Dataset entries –
*** Begin section ***
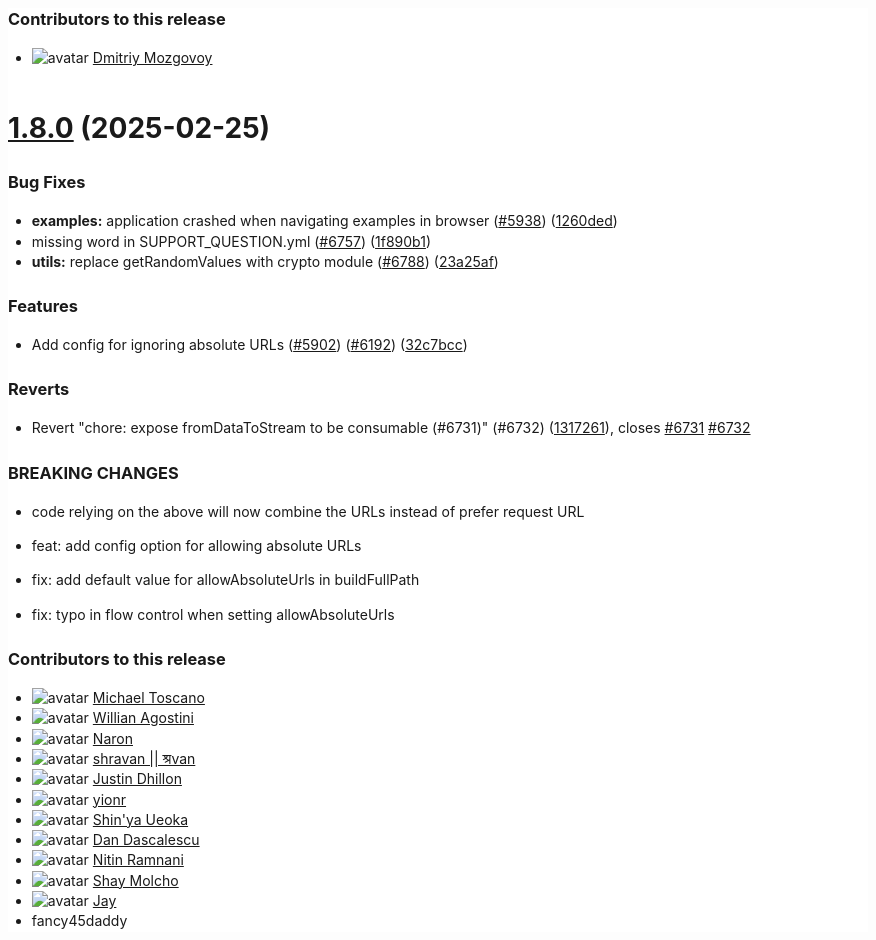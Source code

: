 ### Contributors to this release

- <img src="https://avatars.githubusercontent.com/u/12586868?v&#x3D;4&amp;s&#x3D;18" alt="avatar" width="18"/> [Dmitriy Mozgovoy](https://github.com/DigitalBrainJS "+51/-47 (#6789 )")

# [1.8.0](https://github.com/axios/axios/compare/v1.7.9...v1.8.0) (2025-02-25)


### Bug Fixes

* **examples:** application crashed when navigating examples in browser ([#5938](https://github.com/axios/axios/issues/5938)) ([1260ded](https://github.com/axios/axios/commit/1260ded634ec101dd5ed05d3b70f8e8f899dba6c))
* missing word in SUPPORT_QUESTION.yml ([#6757](https://github.com/axios/axios/issues/6757)) ([1f890b1](https://github.com/axios/axios/commit/1f890b13f2c25a016f3c84ae78efb769f244133e))
* **utils:** replace getRandomValues with crypto module ([#6788](https://github.com/axios/axios/issues/6788)) ([23a25af](https://github.com/axios/axios/commit/23a25af0688d1db2c396deb09229d2271cc24f6c))


### Features

* Add config for ignoring absolute URLs ([#5902](https://github.com/axios/axios/issues/5902)) ([#6192](https://github.com/axios/axios/issues/6192)) ([32c7bcc](https://github.com/axios/axios/commit/32c7bcc0f233285ba27dec73a4b1e81fb7a219b3))


### Reverts

* Revert "chore: expose fromDataToStream to be consumable (#6731)" (#6732) ([1317261](https://github.com/axios/axios/commit/1317261125e9c419fe9f126867f64d28f9c1efda)), closes [#6731](https://github.com/axios/axios/issues/6731) [#6732](https://github.com/axios/axios/issues/6732)


### BREAKING CHANGES

* code relying on the above will now combine the URLs instead of prefer request URL

* feat: add config option for allowing absolute URLs

* fix: add default value for allowAbsoluteUrls in buildFullPath

* fix: typo in flow control when setting allowAbsoluteUrls

### Contributors to this release

- <img src="https://avatars.githubusercontent.com/u/7661715?v&#x3D;4&amp;s&#x3D;18" alt="avatar" width="18"/> [Michael Toscano](https://github.com/GethosTheWalrus "+42/-8 (#6192 )")
- <img src="https://avatars.githubusercontent.com/u/22686401?v&#x3D;4&amp;s&#x3D;18" alt="avatar" width="18"/> [Willian Agostini](https://github.com/WillianAgostini "+26/-3 (#6788 #6777 )")
- <img src="https://avatars.githubusercontent.com/u/72578270?v&#x3D;4&amp;s&#x3D;18" alt="avatar" width="18"/> [Naron](https://github.com/naronchen "+27/-0 (#5901 )")
- <img src="https://avatars.githubusercontent.com/u/47430686?v&#x3D;4&amp;s&#x3D;18" alt="avatar" width="18"/> [shravan || श्रvan](https://github.com/shravan20 "+7/-3 (#6116 )")
- <img src="https://avatars.githubusercontent.com/u/145078271?v&#x3D;4&amp;s&#x3D;18" alt="avatar" width="18"/> [Justin Dhillon](https://github.com/justindhillon "+0/-7 (#6312 )")
- <img src="https://avatars.githubusercontent.com/u/30925732?v&#x3D;4&amp;s&#x3D;18" alt="avatar" width="18"/> [yionr](https://github.com/yionr "+5/-1 (#6129 )")
- <img src="https://avatars.githubusercontent.com/u/534166?v&#x3D;4&amp;s&#x3D;18" alt="avatar" width="18"/> [Shin&#x27;ya Ueoka](https://github.com/ueokande "+3/-3 (#5935 )")
- <img src="https://avatars.githubusercontent.com/u/33569?v&#x3D;4&amp;s&#x3D;18" alt="avatar" width="18"/> [Dan Dascalescu](https://github.com/dandv "+3/-3 (#5908 #6757 )")
- <img src="https://avatars.githubusercontent.com/u/16476523?v&#x3D;4&amp;s&#x3D;18" alt="avatar" width="18"/> [Nitin Ramnani](https://github.com/NitinRamnani "+2/-2 (#5938 )")
- <img src="https://avatars.githubusercontent.com/u/152275799?v&#x3D;4&amp;s&#x3D;18" alt="avatar" width="18"/> [Shay Molcho](https://github.com/shaymolcho "+2/-2 (#6770 )")
- <img src="https://avatars.githubusercontent.com/u/4814473?v&#x3D;4&amp;s&#x3D;18" alt="avatar" width="18"/> [Jay](https://github.com/jasonsaayman "+0/-3 (#6732 )")
- fancy45daddy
*** End section ***
Problem to work on –
Please give an exact printout of all the records, pictures aside.

Reply –
Source code

: ### Contributors to this release

- <img src="https://avatars.githubusercontent.com/u/12586868?v&#x3D;4&amp;s&#x3D;18" alt="avatar" width="18"/> [Dmitriy Mozgovoy](https://github.com/DigitalBrainJS "+51/-47 (#6789 )")

# [1.8.0](https://github.com/axios/axios/compare/v1.7.9...v1.8.0) (2025-02-25)


### Bug Fixes

* **examples:** application crashed when navigating examples in browser ([#5938](https://github.com/axios/axios/issues/5938)) ([1260ded](https://github.com/axios/axios/commit/1260ded634ec101dd5ed05d3b70f8e8f899dba6c))
* missing word in SUPPORT_QUESTION.yml ([#6757](https://github.com/axios/axios/issues/6757)) ([1f890b1](https://github.com/axios/axios/commit/1f890b13f2c25a016f3c84ae78efb769f244133e))
* **utils:** replace getRandomValues with crypto module ([#6788](https://github.com/axios/axios/issues/6788)) ([23a25af](https://github.com/axios/axios/commit/23a25af0688d1db2c396deb09229d2271cc24f6c))


### Features

* Add config for ignoring absolute URLs ([#5902](https://github.com/axios/axios/issues/5902)) ([#6192](https://github.com/axios/axios/issues/6192)) ([32c7bcc](https://github.com/axios/axios/commit/32c7bcc0f233285ba27dec73a4b1e81fb7a219b3))


### Reverts

* Revert "chore: expose fromDataToStream to be consumable (#6731)" (#6732) ([1317261](https://github.com/axios/axios/commit/1317261125e9c419fe9f126867f64d28f9c1efda)), closes [#6731](https://github.com/axios/axios/issues/6731) [#6732](https://github.com/axios/axios/issues/6732)


### BREAKING CHANGES

* code relying on the above will now combine the URLs instead of prefer request URL

* feat: add config option for allowing absolute URLs

* fix: add default value for allowAbsoluteUrls in buildFullPath

* fix: typo in flow control when setting allowAbsoluteUrls

### Contributors to this release

- <img src="https://avatars.githubusercontent.com/u/7661715?v&#x3D;4&amp;s&#x3D;18" alt="avatar" width="18"/> [Michael Toscano](https://github.com/GethosTheWalrus "+42/-8 (#6192 )")
- <img src="https://avatars.githubusercontent.com/u/22686401?v&#x3D;4&amp;s&#x3D;18" alt="avatar" width="18"/> [Willian Agostini](https://github.com/WillianAgostini "+26/-3 (#6788 #6777 )")
- <img src="https://avatars.githubusercontent.com/u/72578270?v&#x3D;4&amp;s&#x3D;18" alt="avatar" width="18"/> [Naron](https://github.com/naronchen "+27/-0 (#5901 )")
- <img src="https://avatars.githubusercontent.com/u/47430686?v&#x3D;4&amp;s&#x3D;18" alt="avatar" width="18"/> [shravan || श्रvan](https://github.com/shravan20 "+7/-3 (#6116 )")
- <img src="https://avatars.githubusercontent.com/u/145078271?v&#x3D;4&amp;s&#x3D;18" alt="avatar" width="18"/> [Justin Dhillon](https://github.com/justindhillon "+0/-7 (#6312 )")
- <img src="https://avatars.githubusercontent.com/u/30925732?v&#x3D;4&amp;s&#x3D;18" alt="avatar" width="18"/> [yionr](https://github.com/yionr "+5/-1 (#6129 )")
- <img src="https://avatars.githubusercontent.com/u/534166?v&#x3D;4&amp;s&#x3D;18" alt="avatar" width="18"/> [Shin&#x27;ya Ueoka](https://github.com/ueokande "+3/-3 (#5935 )")
- <img src="https://avatars.githubusercontent.com/u/33569?v&#x3D;4&amp;s&#x3D;18" alt="avatar" width="18"/> [Dan Dascalescu](https://github.com/dandv "+3/-3 (#5908 #6757 )")
- <img src="https://avatars.githubusercontent.com/u/16476523?v&#x3D;4&amp;s&#x3D;18" alt="avatar" width="18"/> [Nitin Ramnani](https://github.com/NitinRamnani "+2/-2 (#5938 )")
- <img src="https://avatars.githubusercontent.com/u/152275799?v&#x3D;4&amp;s&#x3D;18" alt="avatar" width="18"/> [Shay Molcho](https://github.com/shaymolcho "+2/-2 (#6770 )")
- <img src="https://avatars.githubusercontent.com/u/4814473?v&#x3D;4&amp;s&#x3D;18" alt="avatar" width="18"/> [Jay](https://github.com/jasonsaayman "+0/-3 (#6732 )")
- fancy45daddy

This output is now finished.